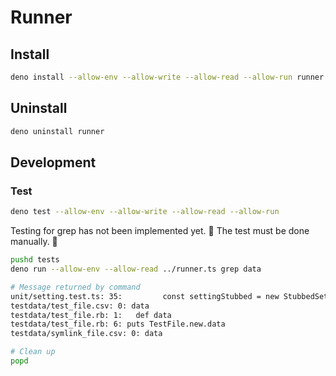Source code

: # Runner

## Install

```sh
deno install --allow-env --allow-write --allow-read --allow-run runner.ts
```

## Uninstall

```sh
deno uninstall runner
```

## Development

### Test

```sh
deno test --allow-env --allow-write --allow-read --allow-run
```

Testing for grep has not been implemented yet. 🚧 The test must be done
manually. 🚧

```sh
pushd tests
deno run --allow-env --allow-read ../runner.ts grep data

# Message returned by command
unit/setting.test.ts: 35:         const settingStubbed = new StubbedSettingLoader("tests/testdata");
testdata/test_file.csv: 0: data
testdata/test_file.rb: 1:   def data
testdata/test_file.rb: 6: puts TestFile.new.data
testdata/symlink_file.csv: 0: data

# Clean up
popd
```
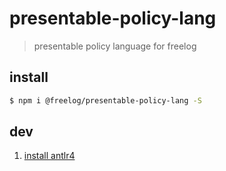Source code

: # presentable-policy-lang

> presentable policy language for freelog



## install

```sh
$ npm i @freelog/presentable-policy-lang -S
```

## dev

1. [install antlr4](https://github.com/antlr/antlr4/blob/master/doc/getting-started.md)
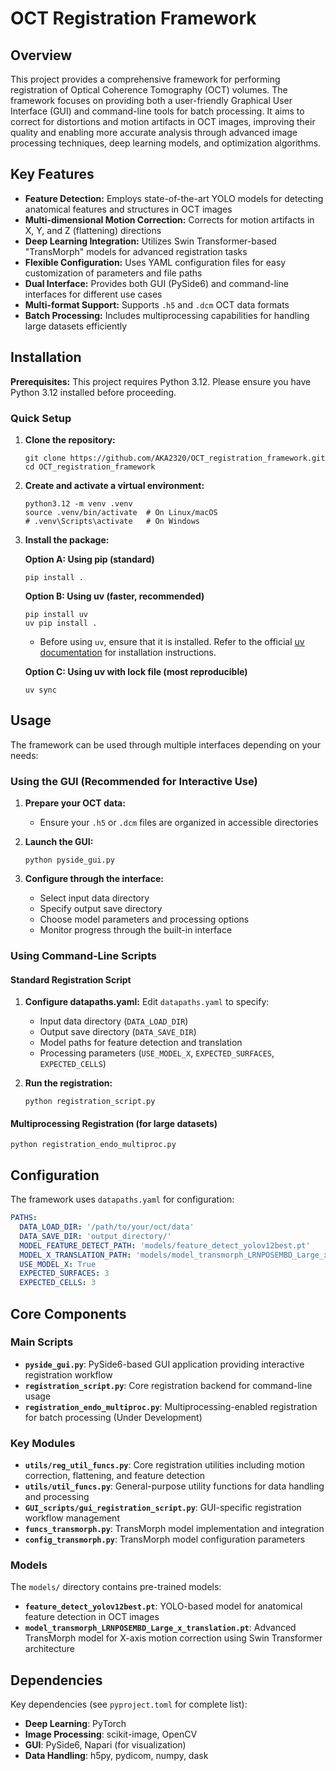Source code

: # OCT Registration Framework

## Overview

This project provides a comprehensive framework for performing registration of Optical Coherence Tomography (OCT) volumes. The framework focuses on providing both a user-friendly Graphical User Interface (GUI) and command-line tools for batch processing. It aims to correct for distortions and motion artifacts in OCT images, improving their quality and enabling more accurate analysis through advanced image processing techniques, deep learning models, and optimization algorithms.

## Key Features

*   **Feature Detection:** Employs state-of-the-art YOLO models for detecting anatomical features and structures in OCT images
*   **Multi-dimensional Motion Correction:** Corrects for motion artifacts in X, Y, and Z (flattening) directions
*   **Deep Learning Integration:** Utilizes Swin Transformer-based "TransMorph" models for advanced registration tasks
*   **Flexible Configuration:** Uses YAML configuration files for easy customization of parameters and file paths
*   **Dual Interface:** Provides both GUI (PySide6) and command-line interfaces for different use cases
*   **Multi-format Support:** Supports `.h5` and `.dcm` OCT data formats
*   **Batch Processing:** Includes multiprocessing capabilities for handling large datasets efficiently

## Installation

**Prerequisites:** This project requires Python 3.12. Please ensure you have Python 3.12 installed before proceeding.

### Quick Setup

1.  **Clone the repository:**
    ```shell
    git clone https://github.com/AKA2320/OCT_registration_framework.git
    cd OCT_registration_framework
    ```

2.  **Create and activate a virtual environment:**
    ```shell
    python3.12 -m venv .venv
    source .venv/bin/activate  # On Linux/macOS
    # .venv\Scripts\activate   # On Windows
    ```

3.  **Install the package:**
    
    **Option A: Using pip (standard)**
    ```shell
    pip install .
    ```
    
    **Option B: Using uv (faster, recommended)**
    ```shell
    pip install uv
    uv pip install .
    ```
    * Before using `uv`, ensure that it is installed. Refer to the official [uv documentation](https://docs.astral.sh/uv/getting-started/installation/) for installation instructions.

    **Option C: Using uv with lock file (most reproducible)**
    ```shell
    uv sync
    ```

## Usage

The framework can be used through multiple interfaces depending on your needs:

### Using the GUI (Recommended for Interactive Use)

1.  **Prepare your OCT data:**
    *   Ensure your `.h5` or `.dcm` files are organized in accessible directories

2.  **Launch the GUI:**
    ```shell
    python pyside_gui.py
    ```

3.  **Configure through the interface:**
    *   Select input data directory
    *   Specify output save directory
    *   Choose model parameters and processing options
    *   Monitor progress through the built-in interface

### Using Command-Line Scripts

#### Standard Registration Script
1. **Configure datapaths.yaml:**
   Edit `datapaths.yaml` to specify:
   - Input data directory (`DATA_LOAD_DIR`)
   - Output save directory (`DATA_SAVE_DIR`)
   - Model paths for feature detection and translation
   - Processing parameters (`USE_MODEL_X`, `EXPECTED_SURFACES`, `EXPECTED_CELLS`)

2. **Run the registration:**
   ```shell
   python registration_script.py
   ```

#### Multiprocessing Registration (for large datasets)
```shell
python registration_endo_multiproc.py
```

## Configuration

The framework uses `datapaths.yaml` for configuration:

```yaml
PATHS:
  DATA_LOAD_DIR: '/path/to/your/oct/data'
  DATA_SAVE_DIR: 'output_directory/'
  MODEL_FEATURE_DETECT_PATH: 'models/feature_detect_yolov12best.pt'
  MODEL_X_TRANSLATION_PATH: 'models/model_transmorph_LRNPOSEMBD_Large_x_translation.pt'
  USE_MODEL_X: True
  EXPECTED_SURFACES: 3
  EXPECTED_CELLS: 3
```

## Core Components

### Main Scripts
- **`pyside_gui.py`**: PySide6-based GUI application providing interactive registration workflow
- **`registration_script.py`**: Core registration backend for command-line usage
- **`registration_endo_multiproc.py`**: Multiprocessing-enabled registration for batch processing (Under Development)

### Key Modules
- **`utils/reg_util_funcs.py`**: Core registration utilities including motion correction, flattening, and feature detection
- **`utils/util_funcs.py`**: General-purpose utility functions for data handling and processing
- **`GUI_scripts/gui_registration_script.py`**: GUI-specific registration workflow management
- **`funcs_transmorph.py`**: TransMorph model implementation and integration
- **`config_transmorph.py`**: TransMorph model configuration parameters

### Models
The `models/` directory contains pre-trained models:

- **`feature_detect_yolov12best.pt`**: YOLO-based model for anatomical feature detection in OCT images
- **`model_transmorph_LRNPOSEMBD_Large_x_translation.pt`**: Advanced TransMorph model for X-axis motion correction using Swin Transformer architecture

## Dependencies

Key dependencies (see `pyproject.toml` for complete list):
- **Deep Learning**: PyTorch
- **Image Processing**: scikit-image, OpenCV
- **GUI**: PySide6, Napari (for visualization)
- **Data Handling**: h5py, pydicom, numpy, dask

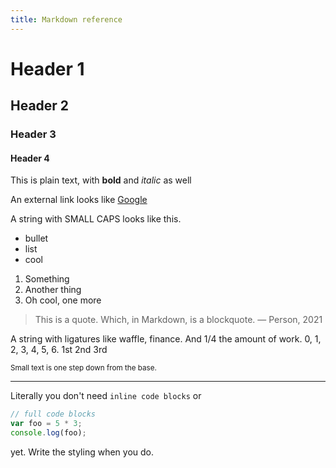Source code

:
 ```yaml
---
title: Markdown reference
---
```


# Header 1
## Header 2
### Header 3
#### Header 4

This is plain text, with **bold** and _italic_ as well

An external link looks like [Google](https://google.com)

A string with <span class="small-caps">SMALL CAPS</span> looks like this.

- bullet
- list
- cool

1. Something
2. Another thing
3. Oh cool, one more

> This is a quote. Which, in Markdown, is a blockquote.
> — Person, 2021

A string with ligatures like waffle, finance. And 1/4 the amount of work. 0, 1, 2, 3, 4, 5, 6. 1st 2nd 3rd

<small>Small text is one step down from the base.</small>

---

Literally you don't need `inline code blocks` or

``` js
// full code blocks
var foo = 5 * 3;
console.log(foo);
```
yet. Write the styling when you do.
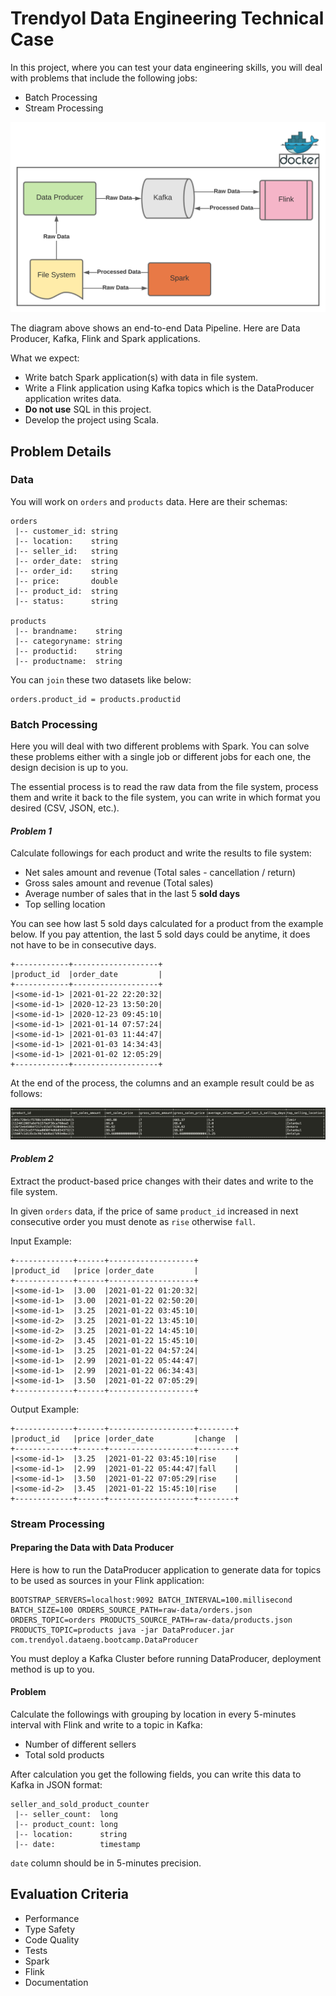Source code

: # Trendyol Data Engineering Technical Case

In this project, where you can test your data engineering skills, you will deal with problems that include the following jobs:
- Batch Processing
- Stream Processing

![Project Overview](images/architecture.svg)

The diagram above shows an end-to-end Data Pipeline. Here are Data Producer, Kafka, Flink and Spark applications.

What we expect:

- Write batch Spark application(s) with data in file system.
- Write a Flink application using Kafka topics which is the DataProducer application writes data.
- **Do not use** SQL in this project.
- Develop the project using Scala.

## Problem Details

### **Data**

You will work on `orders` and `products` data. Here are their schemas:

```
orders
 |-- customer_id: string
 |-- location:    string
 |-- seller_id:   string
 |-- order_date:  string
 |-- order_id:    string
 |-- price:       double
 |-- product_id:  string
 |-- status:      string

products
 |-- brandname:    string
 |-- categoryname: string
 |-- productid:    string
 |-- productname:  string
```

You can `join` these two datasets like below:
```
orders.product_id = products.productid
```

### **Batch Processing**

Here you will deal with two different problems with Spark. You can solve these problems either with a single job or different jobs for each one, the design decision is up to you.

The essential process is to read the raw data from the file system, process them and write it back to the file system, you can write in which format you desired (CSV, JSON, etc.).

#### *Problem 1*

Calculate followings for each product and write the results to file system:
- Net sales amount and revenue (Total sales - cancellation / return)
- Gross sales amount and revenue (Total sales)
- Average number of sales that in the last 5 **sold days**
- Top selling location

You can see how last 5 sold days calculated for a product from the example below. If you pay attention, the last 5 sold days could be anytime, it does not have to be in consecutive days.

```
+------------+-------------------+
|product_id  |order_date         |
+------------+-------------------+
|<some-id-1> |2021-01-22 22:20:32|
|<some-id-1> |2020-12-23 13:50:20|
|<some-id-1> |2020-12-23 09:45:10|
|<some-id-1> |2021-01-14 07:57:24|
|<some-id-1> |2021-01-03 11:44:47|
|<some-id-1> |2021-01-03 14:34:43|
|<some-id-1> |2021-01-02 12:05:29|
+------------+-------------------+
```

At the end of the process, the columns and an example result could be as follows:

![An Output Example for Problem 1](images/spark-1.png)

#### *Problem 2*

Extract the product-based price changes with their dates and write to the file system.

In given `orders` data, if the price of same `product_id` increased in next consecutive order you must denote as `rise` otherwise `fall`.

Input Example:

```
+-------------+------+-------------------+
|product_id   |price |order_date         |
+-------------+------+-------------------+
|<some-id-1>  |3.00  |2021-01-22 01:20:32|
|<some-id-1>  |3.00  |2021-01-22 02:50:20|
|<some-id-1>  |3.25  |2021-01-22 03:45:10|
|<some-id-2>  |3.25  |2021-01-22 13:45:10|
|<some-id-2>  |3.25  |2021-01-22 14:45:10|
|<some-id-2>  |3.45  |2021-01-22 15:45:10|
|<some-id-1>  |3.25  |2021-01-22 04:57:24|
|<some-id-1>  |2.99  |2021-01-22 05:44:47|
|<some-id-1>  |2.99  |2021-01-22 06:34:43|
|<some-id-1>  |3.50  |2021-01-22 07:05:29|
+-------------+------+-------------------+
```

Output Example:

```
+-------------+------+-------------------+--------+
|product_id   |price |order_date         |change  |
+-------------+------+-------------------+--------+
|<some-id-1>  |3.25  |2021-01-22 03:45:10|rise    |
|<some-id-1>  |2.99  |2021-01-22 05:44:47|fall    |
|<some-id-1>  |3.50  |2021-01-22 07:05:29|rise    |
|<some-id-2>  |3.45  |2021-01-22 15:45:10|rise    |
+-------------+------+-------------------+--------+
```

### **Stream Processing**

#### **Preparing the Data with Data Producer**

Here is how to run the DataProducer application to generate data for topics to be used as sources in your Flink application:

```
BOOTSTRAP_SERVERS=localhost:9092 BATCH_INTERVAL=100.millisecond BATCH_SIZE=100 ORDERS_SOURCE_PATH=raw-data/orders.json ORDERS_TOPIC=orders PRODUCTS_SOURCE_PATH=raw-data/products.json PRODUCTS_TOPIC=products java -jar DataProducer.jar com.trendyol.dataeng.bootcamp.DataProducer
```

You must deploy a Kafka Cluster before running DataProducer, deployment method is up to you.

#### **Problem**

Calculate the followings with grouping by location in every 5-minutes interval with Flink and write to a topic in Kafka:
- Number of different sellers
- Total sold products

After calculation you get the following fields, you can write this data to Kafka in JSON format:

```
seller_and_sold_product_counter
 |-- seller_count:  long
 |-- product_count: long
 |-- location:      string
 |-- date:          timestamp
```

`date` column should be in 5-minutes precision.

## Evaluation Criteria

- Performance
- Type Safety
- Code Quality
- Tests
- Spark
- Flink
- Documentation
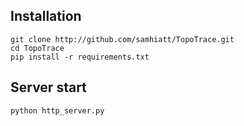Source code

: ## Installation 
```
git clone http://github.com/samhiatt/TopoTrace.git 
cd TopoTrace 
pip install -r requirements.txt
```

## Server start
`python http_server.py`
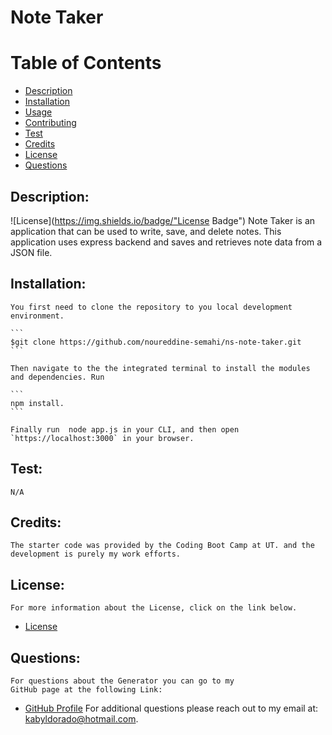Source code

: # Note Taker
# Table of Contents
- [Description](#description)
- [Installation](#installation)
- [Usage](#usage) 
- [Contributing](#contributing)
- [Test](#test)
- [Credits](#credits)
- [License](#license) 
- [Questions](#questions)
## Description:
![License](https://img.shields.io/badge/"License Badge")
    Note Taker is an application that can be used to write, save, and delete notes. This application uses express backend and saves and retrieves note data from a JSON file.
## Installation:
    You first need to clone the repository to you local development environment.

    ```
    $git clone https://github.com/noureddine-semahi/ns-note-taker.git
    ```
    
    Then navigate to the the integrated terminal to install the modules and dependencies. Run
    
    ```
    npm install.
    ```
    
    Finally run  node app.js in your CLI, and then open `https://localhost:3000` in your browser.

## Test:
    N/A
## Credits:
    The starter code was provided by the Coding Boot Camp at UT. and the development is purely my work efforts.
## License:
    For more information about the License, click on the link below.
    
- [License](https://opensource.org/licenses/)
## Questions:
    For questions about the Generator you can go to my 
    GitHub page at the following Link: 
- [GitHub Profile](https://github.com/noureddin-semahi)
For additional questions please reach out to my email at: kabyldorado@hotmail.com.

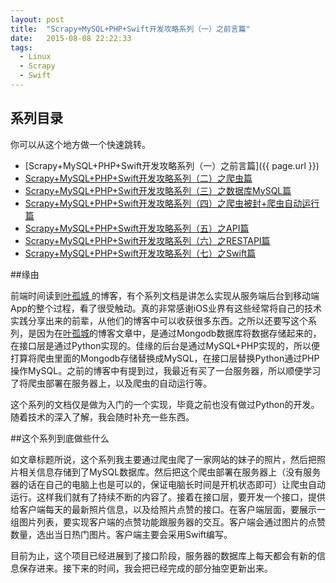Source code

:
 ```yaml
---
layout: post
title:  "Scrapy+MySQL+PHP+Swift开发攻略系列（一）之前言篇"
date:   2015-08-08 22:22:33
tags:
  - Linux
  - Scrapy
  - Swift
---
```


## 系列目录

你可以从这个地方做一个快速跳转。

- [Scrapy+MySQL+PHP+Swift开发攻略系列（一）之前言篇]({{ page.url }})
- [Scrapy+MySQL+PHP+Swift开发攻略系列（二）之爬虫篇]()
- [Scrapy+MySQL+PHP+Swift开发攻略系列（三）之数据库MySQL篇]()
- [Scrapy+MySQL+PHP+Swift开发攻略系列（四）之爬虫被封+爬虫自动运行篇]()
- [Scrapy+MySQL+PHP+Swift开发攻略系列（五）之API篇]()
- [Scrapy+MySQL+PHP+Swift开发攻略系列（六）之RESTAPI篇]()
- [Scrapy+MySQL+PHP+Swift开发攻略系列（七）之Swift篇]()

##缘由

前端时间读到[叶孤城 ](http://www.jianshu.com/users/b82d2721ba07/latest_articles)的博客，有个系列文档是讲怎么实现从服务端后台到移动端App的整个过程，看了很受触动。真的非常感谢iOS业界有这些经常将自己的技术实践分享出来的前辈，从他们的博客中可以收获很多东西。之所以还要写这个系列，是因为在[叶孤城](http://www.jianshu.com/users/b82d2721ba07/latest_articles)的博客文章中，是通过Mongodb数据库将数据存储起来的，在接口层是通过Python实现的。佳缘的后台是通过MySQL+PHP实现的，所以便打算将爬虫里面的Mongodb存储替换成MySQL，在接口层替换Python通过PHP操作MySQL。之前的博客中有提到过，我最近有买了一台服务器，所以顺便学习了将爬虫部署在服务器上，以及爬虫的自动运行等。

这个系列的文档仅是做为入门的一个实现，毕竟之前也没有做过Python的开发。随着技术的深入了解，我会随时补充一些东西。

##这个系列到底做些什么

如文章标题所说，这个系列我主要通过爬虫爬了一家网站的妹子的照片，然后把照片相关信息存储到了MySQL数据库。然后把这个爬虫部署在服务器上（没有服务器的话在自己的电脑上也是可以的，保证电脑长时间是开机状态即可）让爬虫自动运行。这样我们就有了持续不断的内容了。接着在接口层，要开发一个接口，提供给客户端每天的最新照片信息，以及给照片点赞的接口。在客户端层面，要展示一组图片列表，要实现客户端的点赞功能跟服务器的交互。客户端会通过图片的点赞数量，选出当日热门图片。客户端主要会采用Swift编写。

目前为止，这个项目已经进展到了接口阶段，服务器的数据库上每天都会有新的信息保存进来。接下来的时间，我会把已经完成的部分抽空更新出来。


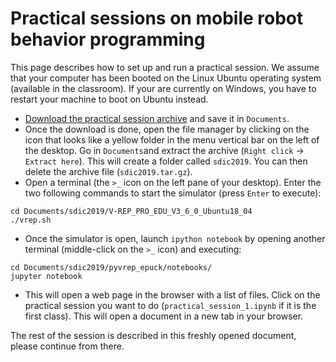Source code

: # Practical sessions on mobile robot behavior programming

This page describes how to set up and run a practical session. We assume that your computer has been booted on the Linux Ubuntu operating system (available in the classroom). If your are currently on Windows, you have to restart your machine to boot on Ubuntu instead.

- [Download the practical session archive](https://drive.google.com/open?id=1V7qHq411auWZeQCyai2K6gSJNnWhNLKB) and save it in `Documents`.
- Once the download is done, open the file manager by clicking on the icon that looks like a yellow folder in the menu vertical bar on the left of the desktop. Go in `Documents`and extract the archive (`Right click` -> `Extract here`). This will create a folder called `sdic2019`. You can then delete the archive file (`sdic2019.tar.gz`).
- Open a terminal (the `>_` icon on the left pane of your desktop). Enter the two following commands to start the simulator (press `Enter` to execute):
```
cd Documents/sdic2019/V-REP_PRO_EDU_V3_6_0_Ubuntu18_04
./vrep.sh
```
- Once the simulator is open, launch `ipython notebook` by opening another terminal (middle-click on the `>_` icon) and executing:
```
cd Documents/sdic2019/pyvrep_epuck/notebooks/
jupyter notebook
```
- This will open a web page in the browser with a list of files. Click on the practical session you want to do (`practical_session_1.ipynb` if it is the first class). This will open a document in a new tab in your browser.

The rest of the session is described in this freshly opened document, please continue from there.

**What you need to do:**
In the listing above, find each line with "looks" and copy it.

**Reply to the task:**
An external link looks like [Google](https://google.com)
A string with <span class="small-caps">SMALL CAPS</span> looks like this.
- Once the download is done, open the file manager by clicking on the icon that looks like a yellow folder in the menu vertical bar on the left of the desktop. Go in `Documents`and extract the archive (`Right click` -> `Extract here`). This will create a folder called `sdic2019`. You can then delete the archive file (`sdic2019.tar.gz`).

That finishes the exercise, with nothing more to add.